Cephalon Myotrophin NDA filing is based on two clinical trials previously discussed by FDA committee.

CEPHALON MYOTROPHIN NDA FILED FEB. 11 FOR AMYOTROPHIC LATERAL SCLEROSIS (Lou Gehrig's disease) based on the two pivotal trials previously reviewed by FDA's Peripheral & Central Nervous System Drugs Advisory Committee in June as part of the company's request for a Treatment IND. At the time, FDA and the committee agreed that Cephalon's second trial, conducted in Europe, failed to confirm the results of the first. Members of the committee suggested that an additional trial would be required for the application to be approved ("The Pink Sheet" June 17, 1996, p. 9).

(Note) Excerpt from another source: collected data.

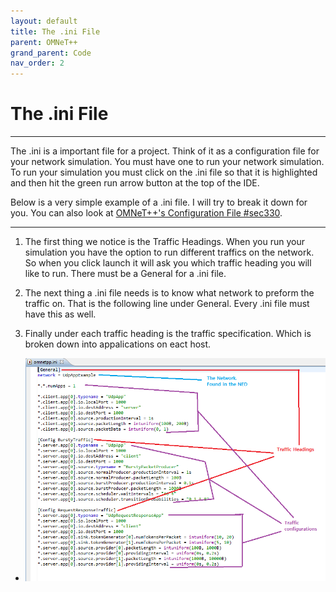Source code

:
 ```yaml
---
layout: default
title: The .ini File
parent: OMNeT++
grand_parent: Code
nav_order: 2
---
```


# The .ini File

***

The .ini is a important file for a project. Think of it as a configuration file for your network simulation. You must have one to run your network simulation. To run your simulation you must click on the .ini file so that it is highlighted and then hit the green run arrow button at the top of the IDE.


Below is a very simple example of a .ini file. I will try to break it down for you. You can also look at [OMNeT++'s Configuration File #sec330](https://doc.omnetpp.org/omnetpp4/manual/usman.html#sec330).

***

1. The first thing we notice is the Traffic Headings. When you run your simulation you have the option to run different traffics on the network. So when you click launch it will ask you which traffic heading you will like to run. There must be a General for a .ini file.

2. The next thing a .ini file needs is to know what network to preform the traffic on. That is the following line under General. Every .ini file must have this as well.

3. Finally under each traffic heading is the traffic specification. Which is broken down into appalications on eact host.

 - ![](images\i1.png)
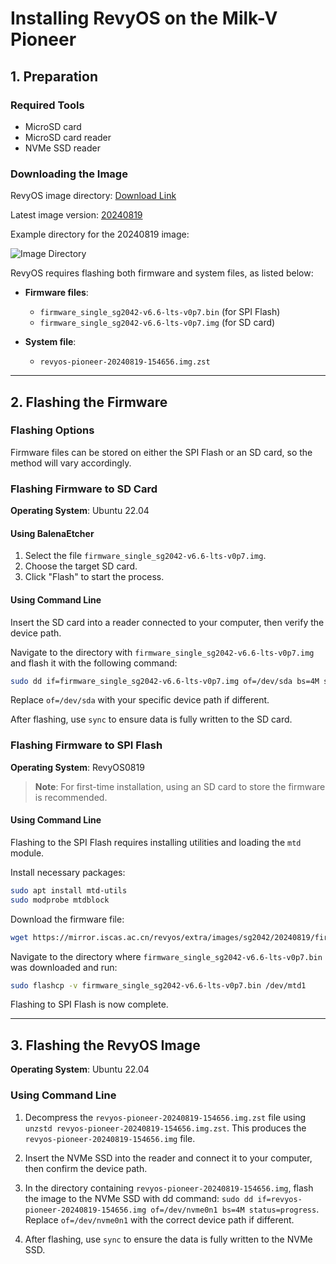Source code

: # Installing RevyOS on the Milk-V Pioneer

## 1. Preparation

### Required Tools

- MicroSD card
- MicroSD card reader
- NVMe SSD reader

### Downloading the Image

RevyOS image directory: [Download Link](https://mirror.iscas.ac.cn/revyos/extra/images/sg2042/)

Latest image version: [20240819](https://mirror.iscas.ac.cn/revyos/extra/images/sg2042/20240819/)

Example directory for the 20240819 image:

![Image Directory](image%20for%20flash/pioneer-image-dir.png)

RevyOS requires flashing both firmware and system files, as listed below:

- **Firmware files**:
  - `firmware_single_sg2042-v6.6-lts-v0p7.bin` (for SPI Flash)
  - `firmware_single_sg2042-v6.6-lts-v0p7.img` (for SD card)

- **System file**:
  - `revyos-pioneer-20240819-154656.img.zst`

---

## 2. Flashing the Firmware

### Flashing Options

Firmware files can be stored on either the SPI Flash or an SD card, so the method will vary accordingly.

### Flashing Firmware to SD Card

**Operating System**: Ubuntu 22.04

#### Using BalenaEtcher

1. Select the file `firmware_single_sg2042-v6.6-lts-v0p7.img`.
2. Choose the target SD card.
3. Click "Flash" to start the process.

#### Using Command Line

Insert the SD card into a reader connected to your computer, then verify the device path.

Navigate to the directory with `firmware_single_sg2042-v6.6-lts-v0p7.img` and flash it with the following command:

```bash
sudo dd if=firmware_single_sg2042-v6.6-lts-v0p7.img of=/dev/sda bs=4M status=progress
```

Replace `of=/dev/sda` with your specific device path if different.

After flashing, use `sync` to ensure data is fully written to the SD card.

### Flashing Firmware to SPI Flash

**Operating System**: RevyOS0819

> **Note**: For first-time installation, using an SD card to store the firmware is recommended.

#### Using Command Line

Flashing to the SPI Flash requires installing utilities and loading the `mtd` module.

Install necessary packages:

   ```bash
   sudo apt install mtd-utils
   sudo modprobe mtdblock
   ```

Download the firmware file:

   ```bash
   wget https://mirror.iscas.ac.cn/revyos/extra/images/sg2042/20240819/firmware_single_sg2042-v6.6-lts-v0p7.bin
   ```

Navigate to the directory where `firmware_single_sg2042-v6.6-lts-v0p7.bin` was downloaded and run:

   ```bash
   sudo flashcp -v firmware_single_sg2042-v6.6-lts-v0p7.bin /dev/mtd1
   ```

Flashing to SPI Flash is now complete.

---

## 3. Flashing the RevyOS Image

**Operating System**: Ubuntu 22.04

### Using Command Line

1. Decompress the `revyos-pioneer-20240819-154656.img.zst` file using `unzstd revyos-pioneer-20240819-154656.img.zst`. This produces the `revyos-pioneer-20240819-154656.img` file.

2. Insert the NVMe SSD into the reader and connect it to your computer, then confirm the device path.

3. In the directory containing `revyos-pioneer-20240819-154656.img`, flash the image to the NVMe SSD with dd command: `sudo dd if=revyos-pioneer-20240819-154656.img of=/dev/nvme0n1 bs=4M status=progress`. Replace `of=/dev/nvme0n1` with the correct device path if different.

4. After flashing, use `sync` to ensure the data is fully written to the NVMe SSD.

Cephalon expects the NDA to receive another Peripheral & CNS advisory committee review; the next meeting of that committee has tentatively been scheduled for May 8.

Cephalon said it has provided FDA with data from open-label extensions of the Myotrophin (mecasermin) North American and European trials and hopes that the agency has a clearer picture of the findings. The European study results still do not show statistical significance in the primary endpoint, the company said.

In the North American trial, Myotrophin-treated patients had an 18-point increase in their Appel ALS score compared to a 26-point increase for placebo patients, a statistically significant result. A 20-point change on the Appel score indicates a major functional change in the ability for patients to care for themselves. In the European trial, Myotrophin showed 5.6 points less deterioration than placebo over nine months.

Myotrophin has been available under a Treatment IND approved in June ("The Pink Sheet" June 24, 1996, T&G-2). At the time of the Treatment IND approval, FDA reminded the company "of the advisory committee's view that [European] study 1202 cannot be considered an adequate and well controlled trial that demonstrates the effectiveness of Myotrophin. In particular, we urge you to take note of the fact that several members, including the chair of the committee, offered the view that the current data package would not support an approvable NDA."

Two hundred patients have received Myotrophin so far under the Treatment IND; supply of the drug is limited. Cephalon is using inventory manufactured at its Beltsville, Md. pilot plant, which was sold to North American Vaccine in October ("The Pink Sheet" Oct. 21, 1996, In Brief). Chiron, which will manufacture Myotrophin for marketing, has completed its plant but has not begun to produce significant quantities of the drug.